Scoring functions

Despite our reservations about treating our predictions as "yes/no" predictions of crime, we can consider using a Scoring rule.

References

  1. Roberts, "Assessing the spatial and temporal variation in the skill of precipitation forecasts from an NWP model" DOI:10.1002/met.57
  2. Weijs, "Kullback–Leibler Divergence as a Forecast Skill Score with Classic Reliability–Resolution–Uncertainty Decomposition" DOI:10.1175/2010MWR3229.1

Discussion

The classical e.g. Brier score is appropriate when we have a sequence of events $i$ which either may occur or not. Let $p_i$ be our predicted probability that event $i$ will occur, and let $o_i$ be the $1$ if the event occurred, and $0$ otherwise. The Brier score is $$ \frac{1}{N} \sum_{i=1}^N (p_i - o_i)^2. $$

The paper [1] considers aggregating this over different (spatial) scales. For the moment, we shall use [1] by analogy only, in order to deal with the problem that we might have repeated events ($o_i$ for us is the number of events to occur in a cell, so may be $>1$). We shall follow [1], vaguely, and let $u_i$ be the fraction of the total number of events which occurred in spatial region (typically, grid cell) $i$. The score is then $$ S = \frac{1}{N} \sum_{i=1}^N (p_i - u_i)^2 $$ where we sum over all spatial units $i=1,\cdots,N$.

Normalisation

Notice that this is related to the KDE method. We can think of the values $(u_i)$ as a histogram estimation of the real probability density, and then $S$ is just the mean squared error, estimating the continuous version $$ \int_{\Omega} (p(x) - f(x))^2 \ dx $$ where $\Omega$ is the study area. If we divide by the area of $\Omega$, then we obtain a measure of difference which is invariant under rescaling of $\Omega$.
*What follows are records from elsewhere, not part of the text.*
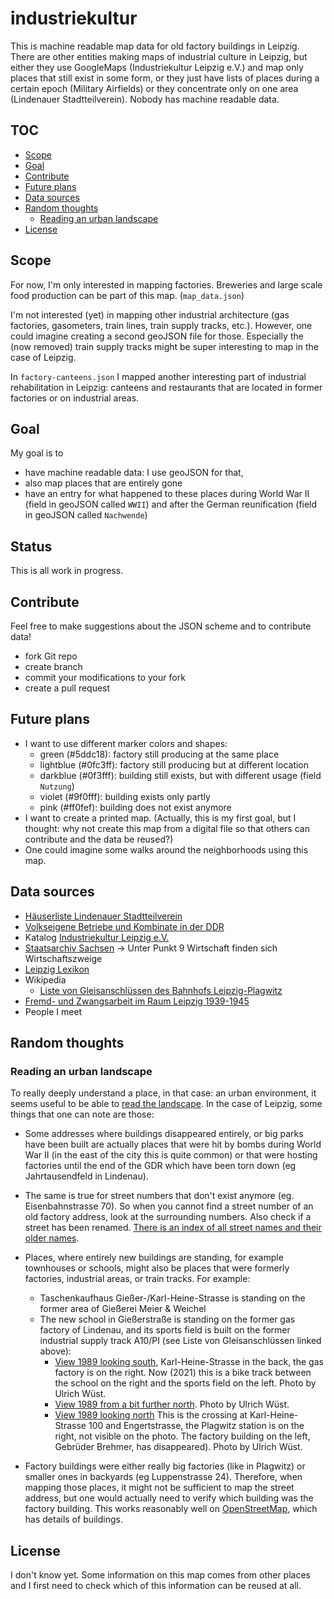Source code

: # industriekultur

This is machine readable map data for old factory buildings in Leipzig.
There are other entities making maps of industrial culture in Leipzig,
but either they use GoogleMaps (Industriekultur Leipzig e.V.) and map
only places that still exist in some form, or they just have lists of
places during a certain epoch (Military Airfields) or they concentrate
only on one area (Lindenauer Stadtteilverein). Nobody has machine
readable data.

## TOC

* [Scope](#scope)
* [Goal](#goal)
* [Contribute](#contribute)
* [Future plans](#future-plans)
* [Data sources](#data-sources)
* [Random thoughts](#random-thoughts)
  * [Reading an urban landscape](#reading-an-urban-landscape)
* [License](#license)

## Scope

For now, I'm only interested in mapping factories. Breweries and large
scale food production can be part of this map. (`map_data.json`)

I'm not interested (yet) in mapping other industrial architecture (gas
factories, gasometers, train lines, train supply tracks, etc.). However,
one could imagine creating a second geoJSON file for those. Especially
the (now removed) train supply tracks might be super interesting to map
in the case of Leipzig.

In `factory-canteens.json` I mapped another interesting part of
industrial rehabilitation in Leipzig: canteens and restaurants that are
located in former factories or on industrial areas.

## Goal

My goal is to

* have machine readable data: I use geoJSON for that,
* also map places that are entirely gone
* have an entry for what happened to these places during World War II
  (field in geoJSON called `WWII`) and after the German reunification
  (field in geoJSON called `Nachwende`)

## Status

This is all work in progress.

## Contribute

Feel free to make suggestions about the JSON scheme and to contribute
data!

* fork Git repo
* create branch
* commit your modifications to your fork
* create a pull request

## Future plans

* I want to use different marker colors and shapes:
  - green (#5ddc18): factory still producing at the same place
  - lightblue (#0fc3ff): factory still producing but at different location
  - darkblue (#0f3fff): building still exists, but with different usage (field
    `Nutzung`)
  - violet (#9f0fff): building exists only partly
  - pink (#ff0fef): building does not exist anymore
* I want to create a printed map. (Actually, this is my first goal, but
  I thought: why not create this map from a digital file so that others
  can contribute and the data be reused?)
* One could imagine some walks around the neighborhoods using this map.

## Data sources

* [Häuserliste Lindenauer
  Stadtteilverein](https://www.lindenauerstadtteilverein.de/heimatkunde/haeuserliste.htm)
* [Volkseigene Betriebe und Kombinate in der DDR](https://www.mil-airfields.de/ddr/orte/leipzig.html)
* Katalog [Industriekultur Leipzig e.V.](http://www.leipziger-industriekultur.de/category/objekte/)
* [Staatsarchiv Sachsen](https://www.archiv.sachsen.de/archiv/bestand.jsp?oid=09.&bestandid=&_ptabs=%7B%22%23tab-einleitung%22%3A1%7D&syg_id=&_cp=%7B%22accordion-bestaendenavigation%22%3A%7B%220%22%3Atrue%7D%2C%22previousOpen%22%3A%7B%22group%22%3A%22accordion-bestaendenavigation%22%2C%22idx%22%3A0%7D%7D#einleitung) → Unter Punkt 9 Wirtschaft finden sich Wirtschaftszweige
* [Leipzig Lexikon](https://www.leipzig-lexikon.de/)
* Wikipedia
  - [Liste von Gleisanschlüssen des Bahnhofs Leipzig-Plagwitz](https://de.wikipedia.org/wiki/Liste_von_Gleisanschl%C3%BCssen_des_Bahnhofs_Leipzig-Plagwitz)
* [Fremd- und Zwangsarbeit im Raum Leipzig 1939-1945](https://books.google.de/books?id=Jg5ObXMJbRQC)
* People I meet

## Random thoughts

### Reading an urban landscape

To really deeply understand a place, in that case: an urban environment,
it seems useful to be able to [read the
landscape](https://www.williamcronon.net/researching/landscapes.htm).
In the case of Leipzig, some things that one can note are those:

- Some addresses where buildings disappeared entirely, or big parks have
  been built are actually places that were hit by bombs during World War
  II (in the east of the city this is quite common) or that were hosting
  factories until the end of the GDR which have been torn down (eg
  Jahrtausendfeld in Lindenau).

- The same is true for street numbers that don't exist anymore (eg.
  Eisenbahnstrasse 70). So when you cannot find a street number of an
  old factory address, look at the surrounding numbers. Also check if a
  street has been renamed. [There is an index of all street names and
  their older
  names](https://www.leipzig.de/buergerservice-und-verwaltung/unsere-stadt/gebietsgliederung-und-strassennamen/strassennamen/).

- Places, where entirely new buildings are standing, for example
  townhouses or schools, might also be places that were formerly
  factories, industrial areas, or train tracks. For example:
  - Taschenkaufhaus Gießer-/Karl-Heine-Strasse is standing on the former
    area of Gießerei Meier & Weichel
  - The new school in Gießerstraße is standing on the former gas factory
    of Lindenau, and its sports field is built on the former industrial
    supply track A10/PI (see Liste von Gleisanschlüssen linked above):
    - [View 1989 looking
      south](https://commons.wikimedia.org/wiki/File:Ulrich_Wuest_Plagwitz_1989_3.jpg),
      Karl-Heine-Strasse in the back, the gas factory is on the right.
      Now (2021) this is a bike track between the school on the right
      and the sports field on the left. Photo by Ulrich Wüst.
    - [View 1989 from a bit further north](https://upload.wikimedia.org/wikipedia/commons/c/c0/Ulrich_Wuest_Plagwitz_1989_4.jpg).
      Photo by Ulrich Wüst.
    - [View 1989 looking north](https://commons.wikimedia.org/wiki/File:Ulrich_Wuest_Plagwitz_1989_2.jpg)
      This is the crossing at Karl-Heine-Strasse 100 and Engertstrasse,
      the Plagwitz station is on the right, not visible on the photo.
      The factory building on the left, Gebrüder Brehmer, has
      disappeared). Photo by Ulrich Wüst.

- Factory buildings were either really big factories (like in Plagwitz)
  or smaller ones in backyards (eg Luppenstrasse 24). Therefore, when
  mapping those places, it might not be sufficient to map the street
  address, but one would actually need to verify which building was the
  factory building. This works reasonably well on
  [OpenStreetMap](https://osm.org), which has details of buildings.

## License

I don't know yet. Some information on this map comes from other places
and I first need to check which of this information can be reused at
all.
The values $(p_i)$, as probabilities, sum to $1$, and the $(u_i)$ by definition sum to $1$. We hence see that an appropriate normalisation factor for $S$ is $$ S = \frac{1}{NA} \sum_{i=1}^N (p_i - u_i)^2 $$ where $A$ is the area of each grid cell and so $NA$ is the total area.

Skill scores

A related Skill score is $$ SS = 1 - \frac{S}{S_\text{worst}} = 1 - \frac{\sum_{i=1}^N (p_i - u_i)^2}{\sum_{i=1}^N p_i^2 + u_i^2} = \frac{2\sum_{i=1}^N p_iu_i}{\sum_{i=1}^N p_i^2 + u_i^2}. $$ Here $$ S_\text{worst} = \frac{1}{NA} \sum_{i=1}^N (p_i^2 + u_i^2) $$ is the worst possible value for $S$ if there is no spatial association between the $(p_i)$ and $(u_i)$.

Multi-scale issues

Finally, [1] considers a multi-scale measure by aggregating the values $(p_i)$ and $(u_i)$ over larger and larger areas.

  • Firstly we use $(p_i)$ and $(u_i)$ as is, on a grid of size $n\times m$ say. So $N=nm$.
  • Now take the "moving average" or "sliding window" by averaging over each $2\times 2$ block. This gives a grid of size $(n-1) \times (m-1)$
  • And so on...
  • Ending with just the average of $p_i$ over all the whole grid compared to the average of $u_i$ over the whole grid. These will always agree.
  • If the grid is not square, then we will stop before this. Similarly, non-rectangular regions will need to be dealt with in an ad-hoc fashion.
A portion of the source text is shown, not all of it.